In generale, la sfida principale della tracciabilità è imparare a gestirla. Innanzitutto, è necessario che coloro che producono e distribuiscono i capi sul mercato abbiano la volontà di mostrare la loro filiera. In passato, mostrare i propri fornitori era considerato un tabù, ma oggi, con la diminuzione delle manifatture e degli artigiani, ciò ha un valore ancora maggiore per il cliente finale, che può conoscere l'origine del prodotto che acquista. Inoltre, è importante sottolineare che non esiste una sostenibilità assoluta, è necessario fare delle scelte, e senza visibilità sul prodotto che si intende acquistare, queste scelte diventano difficili.
La normativa sul Digital Product Passport rappresenta un'opportunità significativa per la filiera, tradizionalmente rimasta in parte nascosta, offrendo un'occasione per aumentare la nostra visibilità. Tuttavia, riscontro alcune difficoltà nell'applicazione di questa normativa, poiché non ho ancora compreso appieno come sarà messa in pratica. L'idea di assegnare un QR code a ciascun pezzo, che spesso nel nostro caso coinvolge tipi di lana provenienti da molte fattorie per la composizione di un solo tessuto, potrebbe presentare delle sfide gestionali.

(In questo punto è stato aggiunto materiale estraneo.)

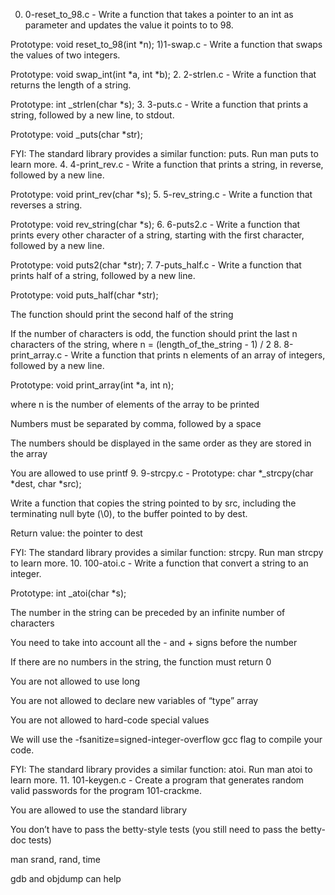 0) 0-reset_to_98.c - Write a function that takes a pointer to an int as parameter and updates the value it points to to 98.



Prototype: void reset_to_98(int *n);
1)1-swap.c - Write a function that swaps the values of two integers.



Prototype: void swap_int(int *a, int *b);
2. 2-strlen.c - Write a function that returns the length of a string.



Prototype: int _strlen(char *s);
3. 3-puts.c - Write a function that prints a string, followed by a new line, to stdout.



Prototype: void _puts(char *str);

FYI: The standard library provides a similar function: puts. Run man puts to learn more.
4. 4-print_rev.c - Write a function that prints a string, in reverse, followed by a new line.



Prototype: void print_rev(char *s);
5. 5-rev_string.c - Write a function that reverses a string.



Prototype: void rev_string(char *s);
6. 6-puts2.c - Write a function that prints every other character of a string, starting with the first character, followed by a new line.



Prototype: void puts2(char *str);
7. 7-puts_half.c - Write a function that prints half of a string, followed by a new line.



Prototype: void puts_half(char *str);

The function should print the second half of the string

If the number of characters is odd, the function should print the last n characters of the string, where n = (length_of_the_string - 1) / 2
8. 8-print_array.c - Write a function that prints n elements of an array of integers, followed by a new line.



Prototype: void print_array(int *a, int n);

where n is the number of elements of the array to be printed

Numbers must be separated by comma, followed by a space

The numbers should be displayed in the same order as they are stored in the array

You are allowed to use printf
9. 9-strcpy.c - Prototype: char *_strcpy(char *dest, char *src);

Write a function that copies the string pointed to by src, including the terminating null byte (\0), to the buffer pointed to by dest.



Return value: the pointer to dest

FYI: The standard library provides a similar function: strcpy. Run man strcpy to learn more.
10. 100-atoi.c - Write a function that convert a string to an integer.



Prototype: int _atoi(char *s);

The number in the string can be preceded by an infinite number of characters

You need to take into account all the - and + signs before the number

If there are no numbers in the string, the function must return 0

You are not allowed to use long

You are not allowed to declare new variables of “type” array

You are not allowed to hard-code special values

We will use the -fsanitize=signed-integer-overflow gcc flag to compile your code.

FYI: The standard library provides a similar function: atoi. Run man atoi to learn more.
11. 101-keygen.c - Create a program that generates random valid passwords for the program 101-crackme.



You are allowed to use the standard library

You don’t have to pass the betty-style tests (you still need to pass the betty-doc tests)

man srand, rand, time

gdb and objdump can help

Tuttavia, sono convinta che, con una solida organizzazione, sia possibile raggiungere questo obiettivo.
Cikis: all'inizio hai parlato delle vostre iniziative, specificando che alcune portano vantaggi economici e altre no. Tirando le somme, secondo te, la sostenibilità ha contribuito al miglioramento delle performance economiche dell'azienda?
L: Credo che la sostenibilità non porti un ritorno immediato, ma, piuttosto, abbia un impatto significativo nel lungo periodo. Ti esprimo questa convinzione con consapevolezza, poiché ritengo che se la gestione dell'azienda non avesse seguito nel corso dei decenni il criterio alla base della sostenibilità, ovvero fare le cose nel modo migliore con il minor impatto possibile, allora la sopravvivenza stessa sarebbe stata compromessa. La sopravvivenza rappresenta il vero ritorno che un'azienda può ottenere. Con 360 anni di attività alle spalle, un obiettivo del genere è possibile solo attraverso un lavoro improntato a tali valori.

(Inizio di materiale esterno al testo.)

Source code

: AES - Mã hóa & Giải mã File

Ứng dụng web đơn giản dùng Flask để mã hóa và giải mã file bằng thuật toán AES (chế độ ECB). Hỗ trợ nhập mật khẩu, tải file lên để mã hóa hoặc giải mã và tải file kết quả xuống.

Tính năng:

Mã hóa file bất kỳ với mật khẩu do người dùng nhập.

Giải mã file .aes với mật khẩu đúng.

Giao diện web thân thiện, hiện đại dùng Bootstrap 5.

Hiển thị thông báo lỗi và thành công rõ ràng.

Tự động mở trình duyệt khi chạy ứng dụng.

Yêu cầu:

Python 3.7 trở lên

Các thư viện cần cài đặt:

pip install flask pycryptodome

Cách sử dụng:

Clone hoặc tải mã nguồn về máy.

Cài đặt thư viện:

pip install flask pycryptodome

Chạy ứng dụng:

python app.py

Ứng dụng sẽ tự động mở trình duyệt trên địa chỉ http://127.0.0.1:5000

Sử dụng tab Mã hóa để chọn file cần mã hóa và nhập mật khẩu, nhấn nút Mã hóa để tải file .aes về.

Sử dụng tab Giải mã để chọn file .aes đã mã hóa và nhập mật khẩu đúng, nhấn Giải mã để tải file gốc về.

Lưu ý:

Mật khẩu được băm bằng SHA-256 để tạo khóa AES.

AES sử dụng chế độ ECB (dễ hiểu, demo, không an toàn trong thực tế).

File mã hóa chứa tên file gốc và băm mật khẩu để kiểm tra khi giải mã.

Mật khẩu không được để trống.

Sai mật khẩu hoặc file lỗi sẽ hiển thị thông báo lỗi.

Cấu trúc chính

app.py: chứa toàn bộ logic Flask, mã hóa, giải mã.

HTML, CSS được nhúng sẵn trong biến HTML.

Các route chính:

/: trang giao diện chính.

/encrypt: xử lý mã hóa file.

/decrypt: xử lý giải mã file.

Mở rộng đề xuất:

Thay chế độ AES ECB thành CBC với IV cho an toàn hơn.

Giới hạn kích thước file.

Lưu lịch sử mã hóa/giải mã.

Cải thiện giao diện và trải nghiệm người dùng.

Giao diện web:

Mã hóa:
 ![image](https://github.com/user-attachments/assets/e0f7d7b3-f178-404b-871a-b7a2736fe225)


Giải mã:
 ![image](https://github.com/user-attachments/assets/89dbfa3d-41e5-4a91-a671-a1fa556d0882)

Questo problema è rilevante anche perché nei prossimi anni sarà essenziale attirare persone qualificate per lavorare. Se vedono che l'azienda si impegna nel rispetto della sostenibilità, sarà più probabile che desiderino partecipare. Un'impresa deve avere un significato per la comunità, quindi è necessario investire nell'istruzione nelle scuole e diffondere informazioni sulle buone pratiche aziendali. Vedere l'azienda come un luogo che contribuisce al bene comune è fondamentale.
Conclusioni
In un'epoca in cui la sostenibilità è diventata imprescindibile per le aziende, l'esperienza di Vitale Barberis Canonico offre importanti spunti per le aziende del settore moda. La convergenza tra la gestione olistica delle risorse, l'innovazione nella tracciabilità e il coinvolgimento dei fornitori rivela un panorama in cui la sostenibilità non è solo un dovere etico, ma un investimento strategico per il successo a lungo termine.
Le sfide attuali si presentano come opportunità di costruire una filiera sempre più consapevole, trasparente e orientata al benessere collettivo. L'evoluzione normativa imminente, come il Digital Product Passport, offre un terreno fertile per la crescita sostenibile e per incontrare le crescenti aspettative dei consumatori informati.